Slowly, while Dinah was speaking, Hetty rose, took a step forward, and was clasped in Dinah's arms.
They stood so a long while, for neither of them felt the impulse to move apart again.
Their embrace communicates Eliot's sympathy with us. She creates Dinah, who can unlock hearts, to unlock our hearts. As Dinah reaches out through the prison cell darkness to hug Hetty, Eliot reaches out through black ink to hug you and me:
Theodore Dreiser was first a newspaper reporter, and his training shows in his basic three-way bond. This unforgettable picture of a leader begging rooms for a shabby gathering of Bowery bums:
A few spectators came near...then more and more, and quickly there was a pushing, gaping crowd...
"Silence!" exclaimed the Captain. "Now, then, gentlemen, these men are without beds. They have to have someplace to sleep tonight. They can't lie out in the streets. I need twelve cents to put one of them to bed. Who will give it to me?"
"Well, we'll have to wait here, boys, until someone does. Twelve cents isn't so much for one man."
"Here's fifteen," exclaimed a young man, peering forward with strained eyes. "It's all I can afford."
— Dreiser takes nearly word-for-word from a non-fiction magazine article he wrote a year before he started the novel.

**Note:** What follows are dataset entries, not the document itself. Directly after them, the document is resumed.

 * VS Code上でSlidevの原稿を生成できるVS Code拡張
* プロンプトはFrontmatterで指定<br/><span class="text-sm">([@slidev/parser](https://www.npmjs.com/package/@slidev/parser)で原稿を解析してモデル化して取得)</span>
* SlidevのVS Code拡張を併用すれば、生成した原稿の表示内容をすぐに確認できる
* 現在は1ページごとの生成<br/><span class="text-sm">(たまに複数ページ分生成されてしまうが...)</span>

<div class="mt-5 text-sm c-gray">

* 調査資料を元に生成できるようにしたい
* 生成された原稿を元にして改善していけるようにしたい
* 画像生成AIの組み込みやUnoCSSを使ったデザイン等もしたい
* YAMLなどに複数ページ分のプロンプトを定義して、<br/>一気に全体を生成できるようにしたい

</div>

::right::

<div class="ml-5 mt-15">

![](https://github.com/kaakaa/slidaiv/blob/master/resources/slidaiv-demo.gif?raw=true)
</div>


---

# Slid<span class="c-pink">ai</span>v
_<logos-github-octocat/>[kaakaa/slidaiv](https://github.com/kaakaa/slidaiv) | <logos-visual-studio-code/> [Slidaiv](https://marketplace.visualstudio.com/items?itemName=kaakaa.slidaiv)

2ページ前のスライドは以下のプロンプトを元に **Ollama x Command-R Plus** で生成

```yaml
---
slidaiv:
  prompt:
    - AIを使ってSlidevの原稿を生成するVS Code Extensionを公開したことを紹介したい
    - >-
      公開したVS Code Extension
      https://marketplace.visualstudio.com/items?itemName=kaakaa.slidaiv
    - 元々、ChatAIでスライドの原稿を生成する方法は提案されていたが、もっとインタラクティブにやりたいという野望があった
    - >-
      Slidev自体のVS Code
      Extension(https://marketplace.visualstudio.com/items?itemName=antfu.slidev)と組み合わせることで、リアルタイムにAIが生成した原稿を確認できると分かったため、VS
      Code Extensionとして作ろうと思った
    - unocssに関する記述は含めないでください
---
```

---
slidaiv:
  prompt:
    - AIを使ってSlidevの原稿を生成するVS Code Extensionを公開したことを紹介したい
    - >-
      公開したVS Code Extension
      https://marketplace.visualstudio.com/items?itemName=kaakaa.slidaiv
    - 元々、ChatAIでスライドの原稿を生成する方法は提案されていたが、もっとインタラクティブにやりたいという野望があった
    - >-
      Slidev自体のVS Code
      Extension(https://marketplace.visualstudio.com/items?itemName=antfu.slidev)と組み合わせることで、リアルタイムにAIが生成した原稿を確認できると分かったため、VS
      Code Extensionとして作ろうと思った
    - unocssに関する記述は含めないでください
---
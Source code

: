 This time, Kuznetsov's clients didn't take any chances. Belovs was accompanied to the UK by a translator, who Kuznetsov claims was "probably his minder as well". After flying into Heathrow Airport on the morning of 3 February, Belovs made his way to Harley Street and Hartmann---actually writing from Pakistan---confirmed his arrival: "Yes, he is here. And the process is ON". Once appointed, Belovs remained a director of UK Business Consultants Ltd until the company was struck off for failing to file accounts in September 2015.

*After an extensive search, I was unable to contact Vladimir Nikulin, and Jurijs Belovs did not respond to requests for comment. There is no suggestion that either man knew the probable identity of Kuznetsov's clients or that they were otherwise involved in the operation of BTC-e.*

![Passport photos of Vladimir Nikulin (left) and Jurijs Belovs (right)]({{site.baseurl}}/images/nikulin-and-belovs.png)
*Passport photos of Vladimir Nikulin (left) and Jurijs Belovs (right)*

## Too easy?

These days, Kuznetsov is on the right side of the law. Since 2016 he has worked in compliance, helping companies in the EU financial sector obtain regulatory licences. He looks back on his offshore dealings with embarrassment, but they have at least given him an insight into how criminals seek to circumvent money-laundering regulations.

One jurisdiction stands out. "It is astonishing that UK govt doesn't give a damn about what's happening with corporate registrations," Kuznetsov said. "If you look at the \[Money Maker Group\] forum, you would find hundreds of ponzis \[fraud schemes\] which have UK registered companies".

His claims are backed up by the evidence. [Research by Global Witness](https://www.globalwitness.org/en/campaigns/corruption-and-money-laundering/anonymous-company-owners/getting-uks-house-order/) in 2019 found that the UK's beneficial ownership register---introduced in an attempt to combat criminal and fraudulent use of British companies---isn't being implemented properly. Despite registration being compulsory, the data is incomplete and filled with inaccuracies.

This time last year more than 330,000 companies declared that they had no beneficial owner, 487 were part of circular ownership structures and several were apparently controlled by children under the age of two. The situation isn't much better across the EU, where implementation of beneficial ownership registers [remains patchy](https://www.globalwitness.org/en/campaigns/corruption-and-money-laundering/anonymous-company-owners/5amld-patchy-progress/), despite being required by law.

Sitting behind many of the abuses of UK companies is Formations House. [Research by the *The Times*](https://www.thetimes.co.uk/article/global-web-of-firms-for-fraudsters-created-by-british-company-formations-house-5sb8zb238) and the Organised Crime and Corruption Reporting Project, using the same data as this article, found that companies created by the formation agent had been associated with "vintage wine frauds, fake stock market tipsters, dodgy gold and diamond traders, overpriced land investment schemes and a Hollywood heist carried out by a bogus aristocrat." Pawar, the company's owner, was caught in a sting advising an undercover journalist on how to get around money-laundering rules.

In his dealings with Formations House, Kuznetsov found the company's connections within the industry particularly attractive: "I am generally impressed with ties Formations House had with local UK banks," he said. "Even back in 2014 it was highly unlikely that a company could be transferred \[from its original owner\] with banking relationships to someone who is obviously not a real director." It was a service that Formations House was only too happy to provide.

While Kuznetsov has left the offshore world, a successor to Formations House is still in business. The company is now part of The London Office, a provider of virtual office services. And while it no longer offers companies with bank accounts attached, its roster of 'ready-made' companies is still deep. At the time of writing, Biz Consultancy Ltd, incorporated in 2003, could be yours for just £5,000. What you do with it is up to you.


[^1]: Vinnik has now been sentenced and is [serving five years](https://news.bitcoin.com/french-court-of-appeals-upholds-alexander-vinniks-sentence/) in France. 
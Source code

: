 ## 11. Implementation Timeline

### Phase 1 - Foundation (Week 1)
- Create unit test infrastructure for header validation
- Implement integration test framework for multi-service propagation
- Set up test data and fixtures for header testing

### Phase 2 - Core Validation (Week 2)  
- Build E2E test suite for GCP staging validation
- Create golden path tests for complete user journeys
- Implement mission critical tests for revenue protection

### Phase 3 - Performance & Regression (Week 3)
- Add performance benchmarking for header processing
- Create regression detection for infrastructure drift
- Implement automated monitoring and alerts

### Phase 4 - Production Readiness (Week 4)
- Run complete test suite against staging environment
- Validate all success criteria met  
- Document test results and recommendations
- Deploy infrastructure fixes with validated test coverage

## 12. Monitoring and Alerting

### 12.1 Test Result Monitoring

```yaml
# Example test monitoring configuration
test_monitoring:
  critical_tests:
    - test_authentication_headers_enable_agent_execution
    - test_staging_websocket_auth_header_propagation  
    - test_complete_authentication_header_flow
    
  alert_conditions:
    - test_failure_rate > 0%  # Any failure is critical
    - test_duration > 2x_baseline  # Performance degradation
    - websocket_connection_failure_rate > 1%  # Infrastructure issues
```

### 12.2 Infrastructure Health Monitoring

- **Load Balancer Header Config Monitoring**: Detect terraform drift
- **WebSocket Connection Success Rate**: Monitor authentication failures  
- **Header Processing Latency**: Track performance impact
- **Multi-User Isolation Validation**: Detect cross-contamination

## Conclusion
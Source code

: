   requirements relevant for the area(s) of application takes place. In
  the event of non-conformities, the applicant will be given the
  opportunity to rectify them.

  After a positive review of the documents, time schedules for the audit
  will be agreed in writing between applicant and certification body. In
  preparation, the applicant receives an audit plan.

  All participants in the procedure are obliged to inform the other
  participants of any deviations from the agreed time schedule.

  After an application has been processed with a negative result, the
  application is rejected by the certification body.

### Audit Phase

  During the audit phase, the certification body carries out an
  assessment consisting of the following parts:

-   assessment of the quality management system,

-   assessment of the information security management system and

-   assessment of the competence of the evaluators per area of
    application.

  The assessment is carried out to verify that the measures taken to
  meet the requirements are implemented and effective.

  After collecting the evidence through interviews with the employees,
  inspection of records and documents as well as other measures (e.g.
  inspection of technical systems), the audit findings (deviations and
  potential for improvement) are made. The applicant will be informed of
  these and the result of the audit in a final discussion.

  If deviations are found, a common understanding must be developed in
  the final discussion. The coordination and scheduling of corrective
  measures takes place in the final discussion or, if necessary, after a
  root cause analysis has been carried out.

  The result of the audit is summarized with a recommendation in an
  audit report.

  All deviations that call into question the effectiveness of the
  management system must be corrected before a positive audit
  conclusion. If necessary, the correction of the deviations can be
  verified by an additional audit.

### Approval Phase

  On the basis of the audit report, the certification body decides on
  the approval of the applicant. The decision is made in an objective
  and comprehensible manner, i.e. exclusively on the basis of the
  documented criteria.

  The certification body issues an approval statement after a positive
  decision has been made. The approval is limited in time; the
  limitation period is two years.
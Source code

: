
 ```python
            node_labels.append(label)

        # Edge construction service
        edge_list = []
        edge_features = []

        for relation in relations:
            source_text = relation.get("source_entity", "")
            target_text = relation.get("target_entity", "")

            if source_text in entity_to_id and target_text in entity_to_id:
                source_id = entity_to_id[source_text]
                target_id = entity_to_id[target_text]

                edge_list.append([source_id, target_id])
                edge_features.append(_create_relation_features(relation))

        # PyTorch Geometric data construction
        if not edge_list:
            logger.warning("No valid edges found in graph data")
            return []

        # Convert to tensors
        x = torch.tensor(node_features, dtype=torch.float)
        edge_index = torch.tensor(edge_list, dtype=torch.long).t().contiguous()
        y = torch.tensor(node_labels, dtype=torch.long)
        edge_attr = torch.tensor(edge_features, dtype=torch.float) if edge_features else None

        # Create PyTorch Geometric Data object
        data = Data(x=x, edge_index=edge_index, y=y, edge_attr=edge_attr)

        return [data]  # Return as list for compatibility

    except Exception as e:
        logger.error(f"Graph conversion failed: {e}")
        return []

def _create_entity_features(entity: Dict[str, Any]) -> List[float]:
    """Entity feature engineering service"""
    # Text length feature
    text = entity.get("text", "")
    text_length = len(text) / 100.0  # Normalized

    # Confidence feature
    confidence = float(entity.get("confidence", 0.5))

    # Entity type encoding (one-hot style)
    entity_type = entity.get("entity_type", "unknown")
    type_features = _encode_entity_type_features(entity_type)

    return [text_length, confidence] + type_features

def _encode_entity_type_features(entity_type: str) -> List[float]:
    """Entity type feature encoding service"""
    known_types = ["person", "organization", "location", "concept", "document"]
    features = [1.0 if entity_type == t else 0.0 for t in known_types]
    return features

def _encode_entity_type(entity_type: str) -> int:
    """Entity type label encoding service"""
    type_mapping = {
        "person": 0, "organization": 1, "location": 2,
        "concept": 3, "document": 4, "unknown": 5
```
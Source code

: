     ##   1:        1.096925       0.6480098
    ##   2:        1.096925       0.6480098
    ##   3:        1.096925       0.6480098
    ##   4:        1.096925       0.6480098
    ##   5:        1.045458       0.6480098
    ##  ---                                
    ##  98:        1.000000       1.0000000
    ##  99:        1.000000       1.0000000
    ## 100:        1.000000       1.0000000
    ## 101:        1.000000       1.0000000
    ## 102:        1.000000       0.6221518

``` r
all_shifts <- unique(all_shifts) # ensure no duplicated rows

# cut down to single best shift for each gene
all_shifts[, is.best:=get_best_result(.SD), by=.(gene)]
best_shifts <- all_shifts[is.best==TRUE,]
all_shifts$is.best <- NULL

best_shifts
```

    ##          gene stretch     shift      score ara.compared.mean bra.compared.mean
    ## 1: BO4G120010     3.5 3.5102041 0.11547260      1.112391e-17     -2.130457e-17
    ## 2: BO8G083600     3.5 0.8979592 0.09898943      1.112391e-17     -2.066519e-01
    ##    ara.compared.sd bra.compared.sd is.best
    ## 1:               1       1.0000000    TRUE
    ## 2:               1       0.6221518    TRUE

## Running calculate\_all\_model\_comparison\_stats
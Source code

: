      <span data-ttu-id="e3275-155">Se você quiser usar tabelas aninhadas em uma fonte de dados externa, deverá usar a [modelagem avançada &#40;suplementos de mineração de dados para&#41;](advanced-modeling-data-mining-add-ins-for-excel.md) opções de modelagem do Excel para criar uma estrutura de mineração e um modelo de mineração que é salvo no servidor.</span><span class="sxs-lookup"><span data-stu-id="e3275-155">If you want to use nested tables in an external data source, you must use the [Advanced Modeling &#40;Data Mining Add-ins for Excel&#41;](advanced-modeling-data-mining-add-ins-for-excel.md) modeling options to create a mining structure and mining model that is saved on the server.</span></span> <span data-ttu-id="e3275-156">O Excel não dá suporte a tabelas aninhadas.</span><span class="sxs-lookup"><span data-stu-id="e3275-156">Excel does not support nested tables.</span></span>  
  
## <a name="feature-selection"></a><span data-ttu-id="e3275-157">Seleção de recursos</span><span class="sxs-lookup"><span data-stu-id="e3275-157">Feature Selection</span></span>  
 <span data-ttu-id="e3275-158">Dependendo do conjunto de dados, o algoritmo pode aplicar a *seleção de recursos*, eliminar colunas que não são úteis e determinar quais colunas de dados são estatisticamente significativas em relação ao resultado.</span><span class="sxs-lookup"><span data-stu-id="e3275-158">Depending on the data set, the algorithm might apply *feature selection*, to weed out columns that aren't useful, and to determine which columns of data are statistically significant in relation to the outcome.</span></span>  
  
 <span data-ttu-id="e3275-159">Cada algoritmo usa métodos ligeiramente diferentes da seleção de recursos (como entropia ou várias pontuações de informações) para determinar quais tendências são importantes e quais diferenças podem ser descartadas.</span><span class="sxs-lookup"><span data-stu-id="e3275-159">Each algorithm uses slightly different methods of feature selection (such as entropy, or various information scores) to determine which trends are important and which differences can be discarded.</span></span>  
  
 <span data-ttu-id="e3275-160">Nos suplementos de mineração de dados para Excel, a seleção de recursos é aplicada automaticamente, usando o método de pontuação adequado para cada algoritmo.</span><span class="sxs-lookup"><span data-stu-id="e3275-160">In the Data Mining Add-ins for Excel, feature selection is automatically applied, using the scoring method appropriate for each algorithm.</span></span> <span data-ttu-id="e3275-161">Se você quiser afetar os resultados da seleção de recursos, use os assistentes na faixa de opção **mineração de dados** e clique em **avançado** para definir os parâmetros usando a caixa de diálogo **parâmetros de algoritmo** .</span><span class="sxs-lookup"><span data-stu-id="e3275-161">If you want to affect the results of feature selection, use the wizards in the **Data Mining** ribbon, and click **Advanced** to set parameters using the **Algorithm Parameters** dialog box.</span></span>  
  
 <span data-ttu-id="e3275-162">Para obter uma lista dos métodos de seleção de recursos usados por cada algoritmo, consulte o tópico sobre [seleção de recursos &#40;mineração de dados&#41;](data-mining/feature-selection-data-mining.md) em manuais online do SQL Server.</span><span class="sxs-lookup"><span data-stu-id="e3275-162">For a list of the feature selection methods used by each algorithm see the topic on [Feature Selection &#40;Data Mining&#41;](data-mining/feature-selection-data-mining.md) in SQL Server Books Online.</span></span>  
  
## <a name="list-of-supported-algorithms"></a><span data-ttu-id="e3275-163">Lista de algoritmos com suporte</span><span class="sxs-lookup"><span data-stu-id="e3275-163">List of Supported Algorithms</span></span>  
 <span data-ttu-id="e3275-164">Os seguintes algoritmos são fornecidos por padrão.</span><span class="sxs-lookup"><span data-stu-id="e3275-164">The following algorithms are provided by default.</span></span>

His cool reporter's point of view makes his readers cool reporters too. Dreiser places us at his side among the "pushing, gaping crowd." We stand shoulder-to-shoulder as we do with Trollope; undoubtedly we touch as we jostle. Yet we share none of Trollope's intimacy, and still less do we embrace Dreiser as we do Eliot. We are simply there, an accidental grouping of people in a place, each alone, each watching.
James Jones began writing with the basic bond. In his first novel, From Here to Eternity, Jones introduces his characters as Balzac and the others do, with concise portraits that place them against detailed backdrops — here Prewitt:
When he finished packing, he walked out on to the third floor porch of the barracks, brushing the dust from his hands, a very neat and deceptively slim young man in the summer khakis that were still early morning fresh.
He leaned his elbows on the porch ledge and stood looking down through the screens at the familiar scene of the barracks square laid out with the tiers of the porches dark in the face of the three-story concrete barracks fronting the square.
As the novels progress, the outside view diminishes from a framing device to a slender thread that sews together large patches of the characters' thoughts and feelings.Paragraph after paragraph in Whistle, his last novel, begins with a character's name and an emotion: "Landers felt badly..." "Strange was aghast at himself," "Instinctively Winch sensed..." Jones sketches the characters' outsides — "His uniform was wrinkled from being slept in," "For a moment he stared down at the black instrument," — but describes their inmost thoughts in detail:
Somewhere down in the deepest part of his mind, in some place he wished neither to investigate or explore, but consciously knew was there, was a strong feeling, a superstition, that if he could bring Strange and Prell and Landers through, without them dying or going crazy, and make them come out the other side intact, he might himself come through.
As Jones shifts his point of view, he shifts the three-way bond from writer and reader standing beside the characters to their standing inside each character, living in his thoughts and feelings:
We still stand beside Jones, but instead of he and we walking the streets where the characters walk, we are inside the characters as they walk, and we see the streets and the other characters through their eyes.